What is the role of self-knowledge in yoga?
What is self-knowledge—is it being more aware of oneself, more confident, more assertive?
More self-absorbed? Self-obsessed?
Are we becoming more ourselves or less ourselves?
What is the transformation idea in yoga?
To explore these ideas I’d like to observe a particular quality that exists in a practice. Each day we enter the practice—working at, and refining these movements called asanas. Learning to balance in handstand, stay longer in headstand, but why? For what purpose?
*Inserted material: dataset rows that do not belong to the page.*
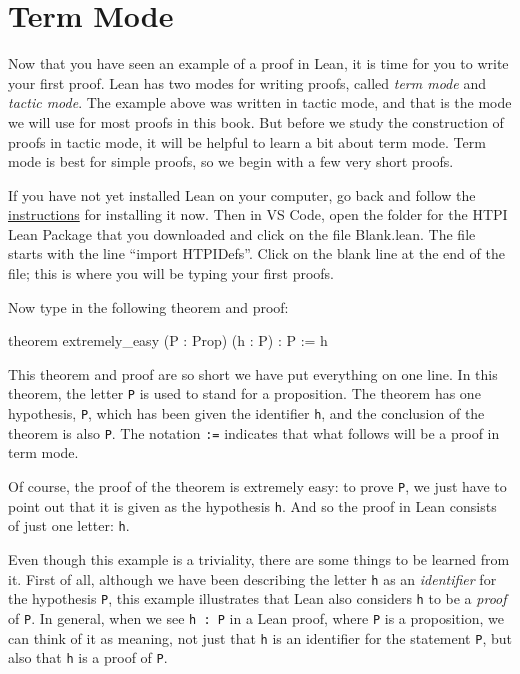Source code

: \documentclass[
  letterpaper,
  DIV=11,
  numbers=noendperiod]{scrreprt}
\newenvironment{Shaded}{\begin{snugshade}}{\end{snugshade}}
\newcommand{\KeywordTok}[1]{\textcolor[rgb]{0.00,0.23,0.31}{#1}}
\newcommand{\NormalTok}[1]{\textcolor[rgb]{0.00,0.23,0.31}{#1}}
\renewcommand{\KeywordTok}[1]{\textcolor[HTML]{0000FF}{#1}}
\begin{document}
\hypertarget{term-mode}{%
\section*{Term Mode}\label{term-mode}}

Now that you have seen an example of a proof in Lean, it is time for you
to write your first proof. Lean has two modes for writing proofs, called
\emph{term mode} and \emph{tactic mode}. The example above was written
in tactic mode, and that is the mode we will use for most proofs in this
book. But before we study the construction of proofs in tactic mode, it
will be helpful to learn a bit about term mode. Term mode is best for
simple proofs, so we begin with a few very short proofs.

If you have not yet installed Lean on your computer, go back and follow
the \protect\hyperlink{installing-lean}{instructions} for installing it
now. Then in VS Code, open the folder for the HTPI Lean Package that you
downloaded and click on the file Blank.lean. The file starts with the
line ``import HTPIDefs''. Click on the blank line at the end of the
file; this is where you will be typing your first proofs.

Now type in the following theorem and proof:

\begin{Shaded}
\begin{Highlighting}[]
\KeywordTok{theorem}\NormalTok{ extremely\_easy (P : }\KeywordTok{Prop}\NormalTok{) (h : P) : P := h}
\end{Highlighting}
\end{Shaded}

This theorem and proof are so short we have put everything on one line.
In this theorem, the letter \texttt{P} is used to stand for a
proposition. The theorem has one hypothesis, \texttt{P}, which has been
given the identifier \texttt{h}, and the conclusion of the theorem is
also \texttt{P}. The notation \texttt{:=} indicates that what follows
will be a proof in term mode.

Of course, the proof of the theorem is extremely easy: to prove
\texttt{P}, we just have to point out that it is given as the hypothesis
\texttt{h}. And so the proof in Lean consists of just one letter:
\texttt{h}.

Even though this example is a triviality, there are some things to be
learned from it. First of all, although we have been describing the
letter \texttt{h} as an \emph{identifier} for the hypothesis \texttt{P},
this example illustrates that Lean also considers \texttt{h} to be a
\emph{proof} of \texttt{P}. In general, when we see \texttt{h\ :\ P} in
a Lean proof, where \texttt{P} is a proposition, we can think of it as
meaning, not just that \texttt{h} is an identifier for the statement
\texttt{P}, but also that \texttt{h} is a proof of \texttt{P}.
\end{document}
Let us look at this question of refinement in terms of learning. If we study ourselves at the point of the act (doing the asana), if we apply ourselves on the doing (trying to achieve the pose), we use (deletion) skills we already have in our attempt to know the pose. But poses are varied and complex, so that whilst some poses will yield to the skills we have developed throughout our life to date we will, inevitably, encounter asanas which need not only new movements of the body, but also, importantly, new qualities of application (as previously discussed in the article ‘Reshaping Attitudes in Asana’). As we acquire greater skill and proficiency in what we are capable of, paradoxically we move further into areas we are not competent in.
Yoga thus becomes a study of what we don’t know through the encounter with the body in asana. In this arena where perception must be clear and sharp, the yogi should be acutely aware of their own personality and habits. There is a need for self-knowledge. Without this level of awareness, the practitioner uses past responses (habits) and skills with ever diminishing results. New skills and ways of acting and responding become essential throughout the yogi’s life. Yoga is the art of discovery.